Segment Start: Given records
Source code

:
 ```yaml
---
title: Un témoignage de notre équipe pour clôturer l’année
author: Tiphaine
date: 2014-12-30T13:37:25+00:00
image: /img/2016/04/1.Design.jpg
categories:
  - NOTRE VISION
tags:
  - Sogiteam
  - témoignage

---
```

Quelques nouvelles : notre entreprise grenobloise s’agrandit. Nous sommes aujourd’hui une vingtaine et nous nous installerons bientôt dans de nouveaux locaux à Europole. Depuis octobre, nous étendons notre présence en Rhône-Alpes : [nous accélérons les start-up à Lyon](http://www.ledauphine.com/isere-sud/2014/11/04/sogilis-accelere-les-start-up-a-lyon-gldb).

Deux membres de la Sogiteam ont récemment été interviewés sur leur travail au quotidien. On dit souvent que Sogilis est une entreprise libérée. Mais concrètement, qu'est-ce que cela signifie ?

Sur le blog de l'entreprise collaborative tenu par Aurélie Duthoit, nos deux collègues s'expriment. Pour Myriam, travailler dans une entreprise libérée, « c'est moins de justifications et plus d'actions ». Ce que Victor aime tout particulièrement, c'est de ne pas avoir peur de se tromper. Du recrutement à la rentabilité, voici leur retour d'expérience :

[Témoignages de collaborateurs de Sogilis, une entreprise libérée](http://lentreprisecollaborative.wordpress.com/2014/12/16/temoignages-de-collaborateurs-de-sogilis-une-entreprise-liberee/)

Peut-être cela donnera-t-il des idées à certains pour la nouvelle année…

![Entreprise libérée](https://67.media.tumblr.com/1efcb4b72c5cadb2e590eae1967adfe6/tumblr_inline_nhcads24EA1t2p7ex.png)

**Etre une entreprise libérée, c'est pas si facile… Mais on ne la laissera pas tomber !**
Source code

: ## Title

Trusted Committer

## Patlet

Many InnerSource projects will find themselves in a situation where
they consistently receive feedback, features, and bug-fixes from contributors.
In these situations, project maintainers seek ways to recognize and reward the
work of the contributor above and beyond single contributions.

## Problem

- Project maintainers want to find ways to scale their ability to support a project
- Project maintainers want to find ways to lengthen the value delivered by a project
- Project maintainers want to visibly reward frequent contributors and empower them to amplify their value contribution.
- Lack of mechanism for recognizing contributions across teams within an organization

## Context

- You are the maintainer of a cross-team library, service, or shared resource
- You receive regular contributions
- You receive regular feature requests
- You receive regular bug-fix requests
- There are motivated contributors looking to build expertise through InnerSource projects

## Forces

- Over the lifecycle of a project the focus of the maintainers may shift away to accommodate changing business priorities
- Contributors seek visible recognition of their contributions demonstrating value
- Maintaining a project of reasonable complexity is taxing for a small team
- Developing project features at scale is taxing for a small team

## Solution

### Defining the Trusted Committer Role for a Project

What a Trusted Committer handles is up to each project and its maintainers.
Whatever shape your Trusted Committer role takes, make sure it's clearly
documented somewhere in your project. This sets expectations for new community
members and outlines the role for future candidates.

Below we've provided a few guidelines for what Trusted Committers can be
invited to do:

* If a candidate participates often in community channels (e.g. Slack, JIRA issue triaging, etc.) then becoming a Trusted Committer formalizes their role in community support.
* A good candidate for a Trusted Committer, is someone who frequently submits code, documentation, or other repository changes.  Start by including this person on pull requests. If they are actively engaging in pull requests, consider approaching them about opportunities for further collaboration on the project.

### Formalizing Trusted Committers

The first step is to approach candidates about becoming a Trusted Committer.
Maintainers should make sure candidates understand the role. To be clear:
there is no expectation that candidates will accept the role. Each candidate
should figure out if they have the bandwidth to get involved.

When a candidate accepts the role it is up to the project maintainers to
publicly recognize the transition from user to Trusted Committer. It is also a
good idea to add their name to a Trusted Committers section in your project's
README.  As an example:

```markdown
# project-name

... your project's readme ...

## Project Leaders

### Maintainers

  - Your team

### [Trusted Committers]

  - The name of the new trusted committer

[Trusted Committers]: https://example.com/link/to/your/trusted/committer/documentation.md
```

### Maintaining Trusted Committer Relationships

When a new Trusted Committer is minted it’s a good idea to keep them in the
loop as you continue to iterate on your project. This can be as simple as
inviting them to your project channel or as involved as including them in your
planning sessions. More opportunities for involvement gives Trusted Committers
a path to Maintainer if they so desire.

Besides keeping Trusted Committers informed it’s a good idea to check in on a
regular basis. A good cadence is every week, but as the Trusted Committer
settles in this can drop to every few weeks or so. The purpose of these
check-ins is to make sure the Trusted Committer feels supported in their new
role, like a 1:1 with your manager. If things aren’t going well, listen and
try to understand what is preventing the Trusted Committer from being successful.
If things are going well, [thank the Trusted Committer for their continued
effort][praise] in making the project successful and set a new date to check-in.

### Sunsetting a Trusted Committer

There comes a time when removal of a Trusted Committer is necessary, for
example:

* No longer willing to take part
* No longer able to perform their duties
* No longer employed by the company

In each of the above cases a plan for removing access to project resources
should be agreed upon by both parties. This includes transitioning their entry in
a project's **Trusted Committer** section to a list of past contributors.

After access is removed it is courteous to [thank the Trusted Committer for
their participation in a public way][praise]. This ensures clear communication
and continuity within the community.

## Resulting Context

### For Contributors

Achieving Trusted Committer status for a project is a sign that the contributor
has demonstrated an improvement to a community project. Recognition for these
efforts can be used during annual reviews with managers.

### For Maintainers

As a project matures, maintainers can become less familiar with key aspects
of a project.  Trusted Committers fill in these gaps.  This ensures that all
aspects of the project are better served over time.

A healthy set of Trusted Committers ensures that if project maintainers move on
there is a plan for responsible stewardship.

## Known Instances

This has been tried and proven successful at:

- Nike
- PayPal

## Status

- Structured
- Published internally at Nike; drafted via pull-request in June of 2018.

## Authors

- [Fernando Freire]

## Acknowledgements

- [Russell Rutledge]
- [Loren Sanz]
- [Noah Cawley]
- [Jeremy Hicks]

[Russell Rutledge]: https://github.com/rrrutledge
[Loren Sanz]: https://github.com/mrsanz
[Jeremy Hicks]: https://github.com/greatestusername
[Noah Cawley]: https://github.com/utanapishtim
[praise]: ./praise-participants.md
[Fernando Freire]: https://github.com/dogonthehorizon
Segment End: Given records
Take the entries above and set them all down again exactly as they read.

Source code

:
 ```yaml
---
title: Un témoignage de notre équipe pour clôturer l’année
author: Tiphaine
date: 2014-12-30T13:37:25+00:00
image: /img/2016/04/1.Design.jpg
categories:
  - NOTRE VISION
tags:
  - Sogiteam
  - témoignage

---
```

Quelques nouvelles : notre entreprise grenobloise s’agrandit. Nous sommes aujourd’hui une vingtaine et nous nous installerons bientôt dans de nouveaux locaux à Europole. Depuis octobre, nous étendons notre présence en Rhône-Alpes : [nous accélérons les start-up à Lyon](http://www.ledauphine.com/isere-sud/2014/11/04/sogilis-accelere-les-start-up-a-lyon-gldb).

Deux membres de la Sogiteam ont récemment été interviewés sur leur travail au quotidien. On dit souvent que Sogilis est une entreprise libérée. Mais concrètement, qu'est-ce que cela signifie ?

Sur le blog de l'entreprise collaborative tenu par Aurélie Duthoit, nos deux collègues s'expriment. Pour Myriam, travailler dans une entreprise libérée, « c'est moins de justifications et plus d'actions ». Ce que Victor aime tout particulièrement, c'est de ne pas avoir peur de se tromper. Du recrutement à la rentabilité, voici leur retour d'expérience :

[Témoignages de collaborateurs de Sogilis, une entreprise libérée](http://lentreprisecollaborative.wordpress.com/2014/12/16/temoignages-de-collaborateurs-de-sogilis-une-entreprise-liberee/)

Peut-être cela donnera-t-il des idées à certains pour la nouvelle année…

![Entreprise libérée](https://67.media.tumblr.com/1efcb4b72c5cadb2e590eae1967adfe6/tumblr_inline_nhcads24EA1t2p7ex.png)

**Etre une entreprise libérée, c'est pas si facile… Mais on ne la laissera pas tomber !**
Source code

: ## Title

Trusted Committer

## Patlet

Many InnerSource projects will find themselves in a situation where
they consistently receive feedback, features, and bug-fixes from contributors.
In these situations, project maintainers seek ways to recognize and reward the
work of the contributor above and beyond single contributions.

## Problem

- Project maintainers want to find ways to scale their ability to support a project
- Project maintainers want to find ways to lengthen the value delivered by a project
- Project maintainers want to visibly reward frequent contributors and empower them to amplify their value contribution.
- Lack of mechanism for recognizing contributions across teams within an organization

## Context

- You are the maintainer of a cross-team library, service, or shared resource
- You receive regular contributions
- You receive regular feature requests
- You receive regular bug-fix requests
- There are motivated contributors looking to build expertise through InnerSource projects

## Forces

- Over the lifecycle of a project the focus of the maintainers may shift away to accommodate changing business priorities
- Contributors seek visible recognition of their contributions demonstrating value
- Maintaining a project of reasonable complexity is taxing for a small team
- Developing project features at scale is taxing for a small team

## Solution

### Defining the Trusted Committer Role for a Project

What a Trusted Committer handles is up to each project and its maintainers.
Whatever shape your Trusted Committer role takes, make sure it's clearly
documented somewhere in your project. This sets expectations for new community
members and outlines the role for future candidates.

Below we've provided a few guidelines for what Trusted Committers can be
invited to do:

* If a candidate participates often in community channels (e.g. Slack, JIRA issue triaging, etc.) then becoming a Trusted Committer formalizes their role in community support.
* A good candidate for a Trusted Committer, is someone who frequently submits code, documentation, or other repository changes.  Start by including this person on pull requests. If they are actively engaging in pull requests, consider approaching them about opportunities for further collaboration on the project.

### Formalizing Trusted Committers

The first step is to approach candidates about becoming a Trusted Committer.
Maintainers should make sure candidates understand the role. To be clear:
there is no expectation that candidates will accept the role. Each candidate
should figure out if they have the bandwidth to get involved.

When a candidate accepts the role it is up to the project maintainers to
publicly recognize the transition from user to Trusted Committer. It is also a
good idea to add their name to a Trusted Committers section in your project's
README.  As an example:

```markdown
# project-name

... your project's readme ...

## Project Leaders

### Maintainers

  - Your team

### [Trusted Committers]

  - The name of the new trusted committer

[Trusted Committers]: https://example.com/link/to/your/trusted/committer/documentation.md
```

### Maintaining Trusted Committer Relationships

When a new Trusted Committer is minted it’s a good idea to keep them in the
loop as you continue to iterate on your project. This can be as simple as
inviting them to your project channel or as involved as including them in your
planning sessions. More opportunities for involvement gives Trusted Committers
a path to Maintainer if they so desire.

Besides keeping Trusted Committers informed it’s a good idea to check in on a
regular basis. A good cadence is every week, but as the Trusted Committer
settles in this can drop to every few weeks or so. The purpose of these
check-ins is to make sure the Trusted Committer feels supported in their new
role, like a 1:1 with your manager. If things aren’t going well, listen and
try to understand what is preventing the Trusted Committer from being successful.
If things are going well, [thank the Trusted Committer for their continued
effort][praise] in making the project successful and set a new date to check-in.

### Sunsetting a Trusted Committer

There comes a time when removal of a Trusted Committer is necessary, for
example:

* No longer willing to take part
* No longer able to perform their duties
* No longer employed by the company

In each of the above cases a plan for removing access to project resources
should be agreed upon by both parties. This includes transitioning their entry in
a project's **Trusted Committer** section to a list of past contributors.

After access is removed it is courteous to [thank the Trusted Committer for
their participation in a public way][praise]. This ensures clear communication
and continuity within the community.

## Resulting Context

### For Contributors

Achieving Trusted Committer status for a project is a sign that the contributor
has demonstrated an improvement to a community project. Recognition for these
efforts can be used during annual reviews with managers.

### For Maintainers

As a project matures, maintainers can become less familiar with key aspects
of a project.  Trusted Committers fill in these gaps.  This ensures that all
aspects of the project are better served over time.

A healthy set of Trusted Committers ensures that if project maintainers move on
there is a plan for responsible stewardship.

## Known Instances

This has been tried and proven successful at:

- Nike
- PayPal

## Status

- Structured
- Published internally at Nike; drafted via pull-request in June of 2018.

## Authors

- [Fernando Freire]

## Acknowledgements

- [Russell Rutledge]
- [Loren Sanz]
- [Noah Cawley]
- [Jeremy Hicks]

[Russell Rutledge]: https://github.com/rrrutledge
[Loren Sanz]: https://github.com/mrsanz
[Jeremy Hicks]: https://github.com/greatestusername
[Noah Cawley]: https://github.com/utanapishtim
[praise]: ./praise-participants.md
[Fernando Freire]: https://github.com/dogonthehorizon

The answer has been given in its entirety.